Why website redesigns rarely achieve their goal, leaving you with an expensive new website that generates less revenue and lower conversion rates?
And how even small data-driven design changes can lead to up to 86% total conversion rate uplift?
While decisions made on pure subjective opinion can work for MVP or for early-stage products, it’s not the case for website and product teams that worked on conversion rate optimization before, and know that 90-99% of all UX changes don’t increase the bottom-line revenue while having significant chances to drop conversion rates.
So it’s crucial to understand why the intuitive redesign approach is flawed, what is a data-driven design and how it can become your primary growth strategy.
What is a data driven design?
Data-driven design is a process of making decisions based on a combination of quantitative and qualitative analytics, contrary to the more intuitive approaches that most designers follow. Also, data-driven design process leverage A/B testing to measure the impact of design decisions on needed user behavior metrics, like conversion rates, retention, etc.
Why (even data driven) redesigns fail
1. Design solutions aren’t validated
In the redesign method, data is used to identify problems in the user experience. Once identified, a design solution is chosen and implemented without real-world validation to determine whether it has the desired result. This is a problem because expert opinion can only take you so far, and best practices only work in certain circumstances.
Even with the experience of more than a thousand A/B tests, we at Conversionrate.store achieve a conversion improvement only in 29-38% of experiments that are based on representative data on the reasons behind the conversion barrier. And if the design decisions were done without solid data then the success rate drops to 10-23%. Meaning that in 77-90% of the time, design solutions that are not-data driven have no (or negative) impact on conversion rates.
In a redesign scenario, you are making hundreds of changes simultaneously. If you are lucky, 20% of them will increase conversion rates, but you’ve also implemented 80% of ideas that have no impact or decrease conversions. According to our data, implementing designs without A/B testing can lead to a drop in revenue of up to 42%. The main reason is that it’s hard to identify that 80% of changes that has a negative impact as the conversion rates fluctuate and are impacted by a number of factors.

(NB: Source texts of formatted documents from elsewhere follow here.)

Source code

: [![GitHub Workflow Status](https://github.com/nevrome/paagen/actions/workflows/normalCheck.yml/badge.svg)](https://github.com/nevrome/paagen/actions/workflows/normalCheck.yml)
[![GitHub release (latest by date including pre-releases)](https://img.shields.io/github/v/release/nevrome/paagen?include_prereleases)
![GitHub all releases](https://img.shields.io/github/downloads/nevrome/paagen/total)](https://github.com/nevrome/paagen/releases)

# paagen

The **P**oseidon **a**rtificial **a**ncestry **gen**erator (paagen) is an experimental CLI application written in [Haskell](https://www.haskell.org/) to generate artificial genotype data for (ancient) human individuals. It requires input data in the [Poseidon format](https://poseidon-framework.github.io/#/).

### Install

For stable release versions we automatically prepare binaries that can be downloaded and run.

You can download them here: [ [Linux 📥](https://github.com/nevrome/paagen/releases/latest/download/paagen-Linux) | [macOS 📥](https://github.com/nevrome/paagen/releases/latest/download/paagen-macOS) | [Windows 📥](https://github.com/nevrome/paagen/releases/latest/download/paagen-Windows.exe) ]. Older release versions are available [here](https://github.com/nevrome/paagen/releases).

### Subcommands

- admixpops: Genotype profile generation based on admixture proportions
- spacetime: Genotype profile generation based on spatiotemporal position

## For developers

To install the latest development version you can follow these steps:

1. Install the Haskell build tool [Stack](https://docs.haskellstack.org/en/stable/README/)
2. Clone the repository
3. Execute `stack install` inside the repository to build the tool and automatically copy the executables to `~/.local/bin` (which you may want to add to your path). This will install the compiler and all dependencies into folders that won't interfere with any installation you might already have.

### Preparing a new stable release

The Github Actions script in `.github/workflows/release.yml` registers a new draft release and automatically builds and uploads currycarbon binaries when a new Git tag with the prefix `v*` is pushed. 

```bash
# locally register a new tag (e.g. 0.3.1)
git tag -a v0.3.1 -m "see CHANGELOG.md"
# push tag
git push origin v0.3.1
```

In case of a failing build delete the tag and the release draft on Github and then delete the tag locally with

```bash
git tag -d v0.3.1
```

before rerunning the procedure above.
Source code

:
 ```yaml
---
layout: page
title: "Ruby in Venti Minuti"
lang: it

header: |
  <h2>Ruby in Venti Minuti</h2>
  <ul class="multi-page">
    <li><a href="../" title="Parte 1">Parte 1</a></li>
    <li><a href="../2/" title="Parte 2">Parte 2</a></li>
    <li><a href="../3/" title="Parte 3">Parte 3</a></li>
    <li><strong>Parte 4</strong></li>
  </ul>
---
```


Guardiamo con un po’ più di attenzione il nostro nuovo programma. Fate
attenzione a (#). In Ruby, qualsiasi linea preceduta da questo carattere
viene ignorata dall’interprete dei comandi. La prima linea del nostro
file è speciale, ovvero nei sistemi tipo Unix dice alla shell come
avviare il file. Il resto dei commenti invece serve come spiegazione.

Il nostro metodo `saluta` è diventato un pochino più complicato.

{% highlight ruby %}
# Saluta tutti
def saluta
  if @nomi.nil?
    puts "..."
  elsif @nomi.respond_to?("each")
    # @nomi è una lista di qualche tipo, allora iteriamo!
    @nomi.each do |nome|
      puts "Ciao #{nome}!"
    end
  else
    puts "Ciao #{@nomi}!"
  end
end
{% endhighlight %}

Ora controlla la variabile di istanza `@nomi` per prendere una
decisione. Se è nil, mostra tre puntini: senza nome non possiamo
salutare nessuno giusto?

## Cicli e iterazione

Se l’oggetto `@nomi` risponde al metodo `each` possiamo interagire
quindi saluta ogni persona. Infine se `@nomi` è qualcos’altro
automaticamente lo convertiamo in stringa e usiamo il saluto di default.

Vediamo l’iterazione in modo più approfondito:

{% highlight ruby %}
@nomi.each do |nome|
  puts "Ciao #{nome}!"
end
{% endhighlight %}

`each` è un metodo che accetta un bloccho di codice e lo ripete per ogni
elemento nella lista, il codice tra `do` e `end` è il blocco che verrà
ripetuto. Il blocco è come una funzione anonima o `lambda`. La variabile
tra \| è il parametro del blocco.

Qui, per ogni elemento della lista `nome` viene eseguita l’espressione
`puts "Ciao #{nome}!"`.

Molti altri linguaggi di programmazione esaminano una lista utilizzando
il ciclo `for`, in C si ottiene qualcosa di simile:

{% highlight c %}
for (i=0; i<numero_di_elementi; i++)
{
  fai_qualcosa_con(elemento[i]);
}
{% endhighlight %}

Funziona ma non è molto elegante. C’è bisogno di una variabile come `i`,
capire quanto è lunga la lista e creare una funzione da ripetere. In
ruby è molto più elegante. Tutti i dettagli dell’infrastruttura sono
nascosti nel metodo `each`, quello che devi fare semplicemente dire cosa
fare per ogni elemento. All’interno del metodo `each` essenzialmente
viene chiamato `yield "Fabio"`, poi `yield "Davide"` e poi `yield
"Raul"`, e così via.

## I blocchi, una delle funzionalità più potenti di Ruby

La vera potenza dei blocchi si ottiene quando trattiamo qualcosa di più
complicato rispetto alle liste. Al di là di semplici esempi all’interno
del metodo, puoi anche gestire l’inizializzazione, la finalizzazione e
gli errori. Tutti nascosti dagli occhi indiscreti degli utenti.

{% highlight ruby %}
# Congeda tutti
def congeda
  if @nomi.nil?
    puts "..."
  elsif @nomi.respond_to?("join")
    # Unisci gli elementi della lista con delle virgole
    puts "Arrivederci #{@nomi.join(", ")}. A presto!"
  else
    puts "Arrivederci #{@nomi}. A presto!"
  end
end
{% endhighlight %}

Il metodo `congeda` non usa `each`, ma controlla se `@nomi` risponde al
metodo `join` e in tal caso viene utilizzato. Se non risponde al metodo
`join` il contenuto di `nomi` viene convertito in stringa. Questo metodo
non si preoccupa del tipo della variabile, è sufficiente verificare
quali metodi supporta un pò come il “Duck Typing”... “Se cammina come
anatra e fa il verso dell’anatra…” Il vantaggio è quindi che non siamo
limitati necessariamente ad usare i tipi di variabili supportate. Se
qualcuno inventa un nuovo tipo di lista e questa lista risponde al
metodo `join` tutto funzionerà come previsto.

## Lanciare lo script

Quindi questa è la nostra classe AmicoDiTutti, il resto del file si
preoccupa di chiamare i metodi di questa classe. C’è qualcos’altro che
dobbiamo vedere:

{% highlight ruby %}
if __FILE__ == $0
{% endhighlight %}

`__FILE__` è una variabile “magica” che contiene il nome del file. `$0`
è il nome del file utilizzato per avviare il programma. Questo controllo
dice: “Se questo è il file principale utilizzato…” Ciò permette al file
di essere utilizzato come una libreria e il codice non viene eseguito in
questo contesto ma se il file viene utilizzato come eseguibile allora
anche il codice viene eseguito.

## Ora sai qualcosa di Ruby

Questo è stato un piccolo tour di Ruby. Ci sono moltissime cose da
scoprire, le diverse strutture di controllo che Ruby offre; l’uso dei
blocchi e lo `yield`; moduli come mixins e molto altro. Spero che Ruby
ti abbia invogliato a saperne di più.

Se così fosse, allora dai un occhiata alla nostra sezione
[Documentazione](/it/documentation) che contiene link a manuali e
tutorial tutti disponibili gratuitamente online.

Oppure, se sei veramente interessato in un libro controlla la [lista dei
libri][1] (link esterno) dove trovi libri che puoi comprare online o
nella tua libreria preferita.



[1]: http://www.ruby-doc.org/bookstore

So using data to inform and validate design changes is crucial, so you know which ones to implement and which to avoid.
While some redesigns use small-scale user testing on prototypes before launch, it’s unlikely all changes will be validated. Nothing beats a statistically valid A/B test in an unbiased real-life scenario.
2. The slow redesign approach leaves revenue on the table
Let’s say your team can turn around a website redesign within six months (and I’m being very generous here); all the opportunities for conversion uplifts will have been identified at the beginning of the redesign. Still, the potential solutions aren’t implemented until your “go live” date. That’s six months where you could have increased revenue but didn’t.
Instead, what’s needed is a continuous optimization approach where you realize incremental revenue as soon as it’s validated.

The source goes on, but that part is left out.